Apparently, 2011 was a very generous year in the work realm. Not only did I receive a bonus, I was also a recipient of the CEO award (as well as a couple of minor awards). The CEO award goes to a few individuals who were part of a team that contributed to a project that directly impacted the company’s ability to deliver the best investing experience to the customers. Innovation and measurable results… blah… blah… blah… I could go on, but I’ll spare you, dear reader. The award was monetary so this month I got to reap the rewards and go to, yet another, 3 star Michelin restaurant.
This time I decided on Le Bernardin.
The space was well lit - as you will soon see in the food pictures below. It wasn’t a palatial space but it had a subtle elegance. The formal ambiance sometimes felt a bit on the corporate side, though. In the main dining area, a beautiful painting of a stormy sea by a local artist set the mood for what was going to be eaten.

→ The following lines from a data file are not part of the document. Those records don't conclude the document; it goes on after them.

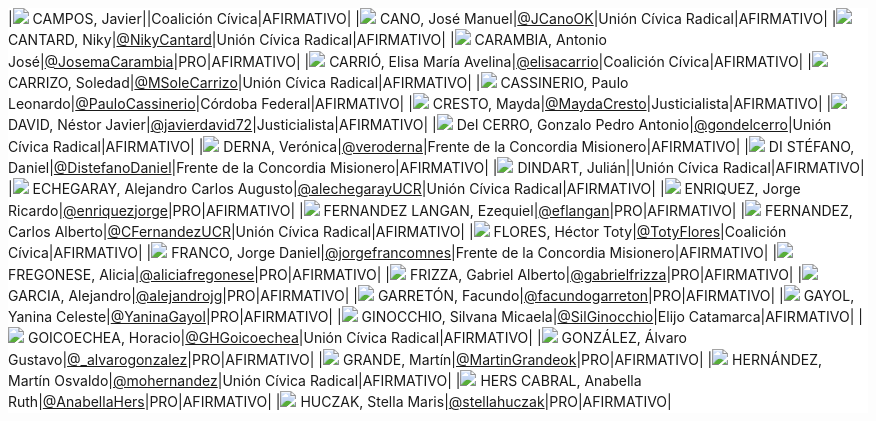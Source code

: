 |<img src='https://votaciones.hcdn.gob.ar/public/diputados/images/A51088.jpg' class='legigato' /> CAMPOS, Javier||Coalición Cívica|AFIRMATIVO|
|<img src='https://votaciones.hcdn.gob.ar/public/diputados/images/A50877.jpg' class='legigato' /> CANO, José Manuel|[@JCanoOK](https://twitter.com/JCanoOK)|Unión Cívica Radical|AFIRMATIVO|
|<img src='https://votaciones.hcdn.gob.ar/public/diputados/images/A51080.jpg' class='legigato' /> CANTARD, Niky|[@NikyCantard](https://twitter.com/NikyCantard)|Unión Cívica Radical|AFIRMATIVO|
|<img src='https://votaciones.hcdn.gob.ar/public/diputados/images/A51074.jpg' class='legigato' /> CARAMBIA, Antonio José|[@JosemaCarambia](https://twitter.com/JosemaCarambia)|PRO|AFIRMATIVO|
|<img src='https://votaciones.hcdn.gob.ar/public/diputados/images/A3815.jpg' class='legigato' /> CARRIÓ, Elisa María Avelina|[@elisacarrio](https://twitter.com/elisacarrio)|Coalición Cívica|AFIRMATIVO|
|<img src='https://votaciones.hcdn.gob.ar/public/diputados/images/A50821.jpg' class='legigato' /> CARRIZO, Soledad|[@MSoleCarrizo](https://twitter.com/MSoleCarrizo)|Unión Cívica Radical|AFIRMATIVO|
|<img src='https://votaciones.hcdn.gob.ar/public/diputados/images/A51107.jpg' class='legigato' /> CASSINERIO, Paulo Leonardo|[@PauloCassinerio](https://twitter.com/PauloCassinerio)|Córdoba Federal|AFIRMATIVO|
|<img src='https://votaciones.hcdn.gob.ar/public/diputados/images/A51099.jpg' class='legigato' /> CRESTO, Mayda|[@MaydaCresto](https://twitter.com/MaydaCresto)|Justicialista|AFIRMATIVO|
|<img src='https://votaciones.hcdn.gob.ar/public/diputados/images/A50962.jpg' class='legigato' /> DAVID, Néstor Javier|[@javierdavid72](https://twitter.com/javierdavid72)|Justicialista|AFIRMATIVO|
|<img src='https://votaciones.hcdn.gob.ar/public/diputados/images/A51062.jpg' class='legigato' /> Del CERRO, Gonzalo Pedro Antonio|[@gondelcerro](https://twitter.com/gondelcerro)|Unión Cívica Radical|AFIRMATIVO|
|<img src='https://votaciones.hcdn.gob.ar/public/diputados/images/A51109.jpg' class='legigato' /> DERNA, Verónica|[@veroderna](https://twitter.com/veroderna)|Frente de la Concordia Misionero|AFIRMATIVO|
|<img src='https://votaciones.hcdn.gob.ar/public/diputados/images/A50957.jpg' class='legigato' /> DI STÉFANO, Daniel|[@DistefanoDaniel](https://twitter.com/DistefanoDaniel)|Frente de la Concordia Misionero|AFIRMATIVO|
|<img src='https://votaciones.hcdn.gob.ar/public/diputados/images/A50941.jpg' class='legigato' /> DINDART, Julián||Unión Cívica Radical|AFIRMATIVO|
|<img src='https://votaciones.hcdn.gob.ar/public/diputados/images/A50904.jpg' class='legigato' /> ECHEGARAY, Alejandro Carlos Augusto|[@alechegarayUCR](https://twitter.com/alechegarayUCR)|Unión Cívica Radical|AFIRMATIVO|
|<img src='https://votaciones.hcdn.gob.ar/public/diputados/images/A51132.jpg' class='legigato' /> ENRIQUEZ, Jorge Ricardo|[@enriquezjorge](https://twitter.com/enriquezjorge)|PRO|AFIRMATIVO|
|<img src='https://votaciones.hcdn.gob.ar/public/diputados/images/A51082.jpg' class='legigato' /> FERNANDEZ LANGAN, Ezequiel|[@eflangan](https://twitter.com/eflangan)|PRO|AFIRMATIVO|
|<img src='https://votaciones.hcdn.gob.ar/public/diputados/images/A51117.jpg' class='legigato' /> FERNANDEZ, Carlos Alberto|[@CFernandezUCR](https://twitter.com/CFernandezUCR)|Unión Cívica Radical|AFIRMATIVO|
|<img src='https://votaciones.hcdn.gob.ar/public/diputados/images/A51086.jpg' class='legigato' /> FLORES, Héctor Toty|[@TotyFlores](https://twitter.com/TotyFlores)|Coalición Cívica|AFIRMATIVO|
|<img src='https://votaciones.hcdn.gob.ar/public/diputados/images/A50956.jpg' class='legigato' /> FRANCO, Jorge Daniel|[@jorgefrancomnes](https://twitter.com/jorgefrancomnes)|Frente de la Concordia Misionero|AFIRMATIVO|
|<img src='https://votaciones.hcdn.gob.ar/public/diputados/images/A51097.jpg' class='legigato' /> FREGONESE, Alicia|[@aliciafregonese](https://twitter.com/aliciafregonese)|PRO|AFIRMATIVO|
|<img src='https://votaciones.hcdn.gob.ar/public/diputados/images/A51092.jpg' class='legigato' /> FRIZZA, Gabriel Alberto|[@gabrielfrizza](https://twitter.com/gabrielfrizza)|PRO|AFIRMATIVO|
|<img src='https://votaciones.hcdn.gob.ar/public/diputados/images/A51081.jpg' class='legigato' /> GARCIA, Alejandro|[@alejandrojg](https://twitter.com/alejandrojg)|PRO|AFIRMATIVO|
|<img src='https://votaciones.hcdn.gob.ar/public/diputados/images/A50980.jpg' class='legigato' /> GARRETÓN, Facundo|[@facundogarreton](https://twitter.com/facundogarreton)|PRO|AFIRMATIVO|
|<img src='https://votaciones.hcdn.gob.ar/public/diputados/images/A50943.jpg' class='legigato' /> GAYOL, Yanina Celeste|[@YaninaGayol](https://twitter.com/YaninaGayol)|PRO|AFIRMATIVO|
|<img src='https://votaciones.hcdn.gob.ar/public/diputados/images/A51051.jpg' class='legigato' /> GINOCCHIO, Silvana Micaela|[@SilGinocchio](https://twitter.com/SilGinocchio)|Elijo Catamarca|AFIRMATIVO|
|<img src='https://votaciones.hcdn.gob.ar/public/diputados/images/A50926.jpg' class='legigato' /> GOICOECHEA, Horacio|[@GHGoicoechea](https://twitter.com/GHGoicoechea)|Unión Cívica Radical|AFIRMATIVO|
|<img src='https://votaciones.hcdn.gob.ar/public/diputados/images/A50919.jpg' class='legigato' /> GONZÁLEZ, Álvaro Gustavo|[@_alvarogonzalez](https://twitter.com/_alvarogonzalez)|PRO|AFIRMATIVO|
|<img src='https://votaciones.hcdn.gob.ar/public/diputados/images/A51057.jpg' class='legigato' /> GRANDE, Martín|[@MartinGrandeok](https://twitter.com/MartinGrandeok)|PRO|AFIRMATIVO|
|<img src='https://votaciones.hcdn.gob.ar/public/diputados/images/A50944.jpg' class='legigato' /> HERNÁNDEZ, Martín Osvaldo|[@mohernandez](https://twitter.com/mohernandez)|Unión Cívica Radical|AFIRMATIVO|
|<img src='https://votaciones.hcdn.gob.ar/public/diputados/images/A51000.jpg' class='legigato' /> HERS CABRAL, Anabella Ruth|[@AnabellaHers](https://twitter.com/AnabellaHers)|PRO|AFIRMATIVO|
|<img src='https://votaciones.hcdn.gob.ar/public/diputados/images/A51012.jpg' class='legigato' /> HUCZAK, Stella Maris|[@stellahuczak](https://twitter.com/stellahuczak)|PRO|AFIRMATIVO|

I figured I’d go with the Chef’s tasting menu that was set at $190. If it were the weekend and I weren’t watching my alcohol intake I would’ve gotten the wine pairing but instead, I started off with a white and ended the tasting with a red.

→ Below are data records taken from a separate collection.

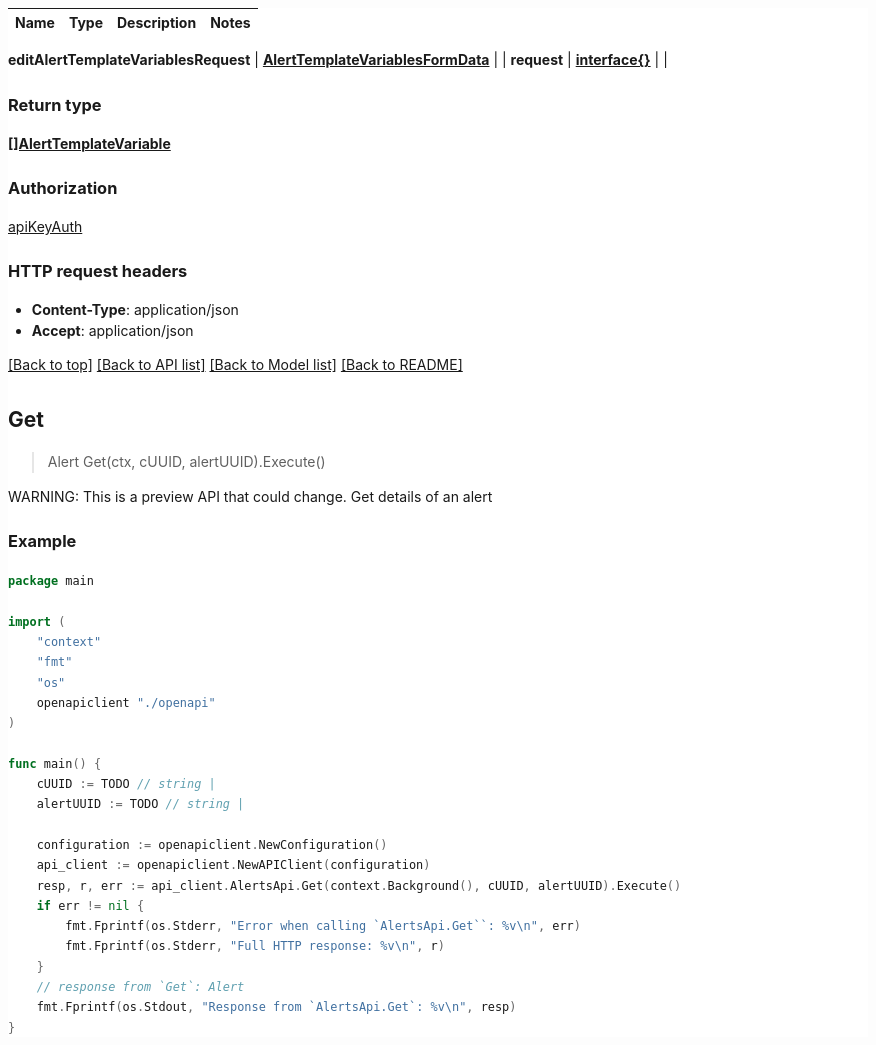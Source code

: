 
Name | Type | Description  | Notes
------------- | ------------- | ------------- | -------------

 **editAlertTemplateVariablesRequest** | [**AlertTemplateVariablesFormData**](AlertTemplateVariablesFormData.md) |  | 
 **request** | [**interface{}**](interface{}.md) |  | 

### Return type

[**[]AlertTemplateVariable**](AlertTemplateVariable.md)

### Authorization

[apiKeyAuth](../README.md#apiKeyAuth)

### HTTP request headers

- **Content-Type**: application/json
- **Accept**: application/json

[[Back to top]](#) [[Back to API list]](../README.md#documentation-for-api-endpoints)
[[Back to Model list]](../README.md#documentation-for-models)
[[Back to README]](../README.md)


## Get

> Alert Get(ctx, cUUID, alertUUID).Execute()

WARNING: This is a preview API that could change. Get details of an alert

### Example

```go
package main

import (
    "context"
    "fmt"
    "os"
    openapiclient "./openapi"
)

func main() {
    cUUID := TODO // string | 
    alertUUID := TODO // string | 

    configuration := openapiclient.NewConfiguration()
    api_client := openapiclient.NewAPIClient(configuration)
    resp, r, err := api_client.AlertsApi.Get(context.Background(), cUUID, alertUUID).Execute()
    if err != nil {
        fmt.Fprintf(os.Stderr, "Error when calling `AlertsApi.Get``: %v\n", err)
        fmt.Fprintf(os.Stderr, "Full HTTP response: %v\n", r)
    }
    // response from `Get`: Alert
    fmt.Fprintf(os.Stdout, "Response from `AlertsApi.Get`: %v\n", resp)
}
```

To start: Sauvignon Blanc, “Winkl”, Kellerei Terlan, Alto-Adige, Italy, 2010
To finish: Rioja Reserva,Viña Bosconia, Lopez de Heredia, Spain 2003
Before the courses began, an amuse-bouche trio was served: Smoked salmon, tuna tartare and finally a lobster bisque.

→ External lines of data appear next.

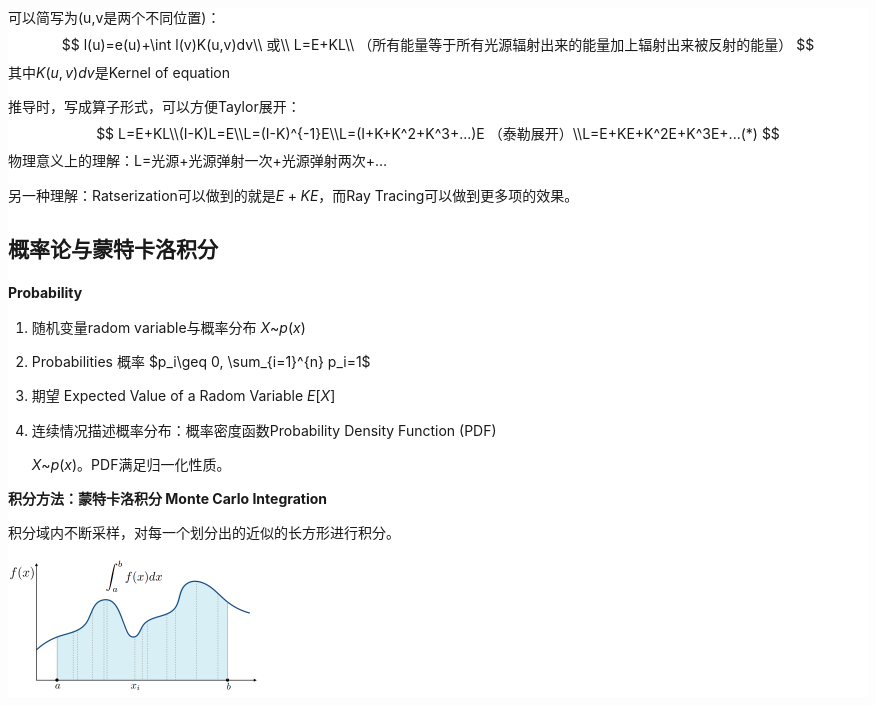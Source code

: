 可以简写为(u,v是两个不同位置)：
$$
l(u)=e(u)+\int l(v)K(u,v)dv\\
或\\
L=E+KL\\
（所有能量等于所有光源辐射出来的能量加上辐射出来被反射的能量）
$$
其中$K(u,v)dv$是Kernel of equation

推导时，写成算子形式，可以方便Taylor展开：
$$
L=E+KL\\(I-K)L=E\\L=(I-K)^{-1}E\\L=(I+K+K^2+K^3+...)E （泰勒展开）\\L=E+KE+K^2E+K^3E+...(*)
$$
物理意义上的理解：L=光源+光源弹射一次+光源弹射两次+…

另一种理解：Ratserization可以做到的就是$E+KE$，而Ray Tracing可以做到更多项的效果。

## 概率论与蒙特卡洛积分

**Probability**

1. 随机变量radom variable与概率分布 $X$~$p(x)$

2. Probabilities 概率 $p_i\geq 0, \sum_{i=1}^{n} p_i=1$

3. 期望 Expected Value of a Radom Variable $E[X]$

4. 连续情况描述概率分布：概率密度函数Probability Density Function (PDF)

    $X$~$p(x)$。PDF满足归一化性质。

**积分方法：蒙特卡洛积分 Monte Carlo Integration**

积分域内不断采样，对每一个划分出的近似的长方形进行积分。

<img src="RayTracing.assets/image-20210712180107686.png" alt="image-20210712180107686" style="zoom: 25%;" />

Now on to the start of the Chef’s Tasting Menu…
CAVIAR - WAGYU
Nebraska Wagyu Beef; Langoustine and Osetra Caviar Tartare
Black Pepper-Vodka Crème Fraîche, Pomme Gaufrette
Charred Octopus “a la plancha”; Green Olive and Black Garlic Emulsion, Sundried Tomato Sauce Vierge
Butter Poached Lobster Tail; Urchin, Scallops, Earl Grey-Citrus Sauce
Baked Cod; Artichoke “Barigoule” Perigord Truffle Butter
Lacquered Grouper; Chayote Squash, Sofrito Broth
Roasted Monkfish; Brussels Sprouts, Pata Negra Emulsion
Seville Orange Sorbet, Plive Oil and Basil
Madagascan Chocolate Ganache, Peanut Mousse, Salted Caramel Ice Cream
Lastly, petit fours: salted caramel chocolate, a citrus gelée with sponge cake, burned sugar tart, almond macaroon.
The seafood was amazing and probably the freshest fish I’ve ever tasted in my life. However, I don’t see a need to go to back to Le Bernardin again. It was merely a check mark on my list. If I were to recommend a top notch, 3 Star Michelin restaurant, I would automatically suggest Eleven Madison Park. Le B wasn’t an exceptional or magical experience for me. The service was superb and the staff very professional. But perhaps, that was just it. They came off a bit on the pretentious side and were not engaging. It wasn’t a very warm or inviting dining experience. Did I mention that the waiter took my bread plate before I even finished it? I don’t know what the proper etiquette is but I can’t recall when or if I’ve ever had that happen to me before. Strange.
On a side note, the two older investment bankers at the next table were pretty entertaining. I’m not sure if they intentionally were trying to make me feel uncomfortable but I found their dinner discussion quite amusing. Banker A was telling Banker B of his recent trip to Las Vegas. It entailed gambling, drinking and buying a hooker all on the company dime. Banker A told Banker B that the hooker was great and faked it like she really enjoyed it. According to Banker A, she also gave amazing head. He offered Banker B her telephone number if he should find himself in Vegas. I’ve noticed that the more prestigious the restaurant, the more pompous and/or obnoxious clientele it attracts. Could there be a correlation?
The Financial Industry can be evil but I’m not complaining. It certainly pays for the food.